*** Exercise data Section Begins ***

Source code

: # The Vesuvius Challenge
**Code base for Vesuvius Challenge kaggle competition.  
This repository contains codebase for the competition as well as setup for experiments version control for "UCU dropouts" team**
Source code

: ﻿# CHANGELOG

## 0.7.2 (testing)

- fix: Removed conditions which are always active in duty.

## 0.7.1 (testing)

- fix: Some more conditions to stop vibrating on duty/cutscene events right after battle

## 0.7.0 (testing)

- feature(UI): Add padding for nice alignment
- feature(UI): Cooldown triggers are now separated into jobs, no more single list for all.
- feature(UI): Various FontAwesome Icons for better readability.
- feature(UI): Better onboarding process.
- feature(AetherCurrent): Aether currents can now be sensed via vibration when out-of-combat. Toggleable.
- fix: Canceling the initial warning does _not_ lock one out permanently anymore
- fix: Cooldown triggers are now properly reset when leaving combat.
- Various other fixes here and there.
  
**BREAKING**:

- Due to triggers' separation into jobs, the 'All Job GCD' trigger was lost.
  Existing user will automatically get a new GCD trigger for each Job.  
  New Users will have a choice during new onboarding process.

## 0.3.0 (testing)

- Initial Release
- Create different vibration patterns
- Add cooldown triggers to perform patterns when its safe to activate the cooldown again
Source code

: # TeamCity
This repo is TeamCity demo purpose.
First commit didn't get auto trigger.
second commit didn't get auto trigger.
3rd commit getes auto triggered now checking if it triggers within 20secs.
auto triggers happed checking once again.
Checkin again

*** Exercise data Section Ends ***

Task details:
Gather all lines from the listing above in which "feature" occurs.

Task output:
- feature(UI): Add padding for nice alignment
- feature(UI): Cooldown triggers are now separated into jobs, no more single list for all.
- feature(UI): Various FontAwesome Icons for better readability.
- feature(UI): Better onboarding process.
- feature(AetherCurrent): Aether currents can now be sensed via vibration when out-of-combat. Toggleable.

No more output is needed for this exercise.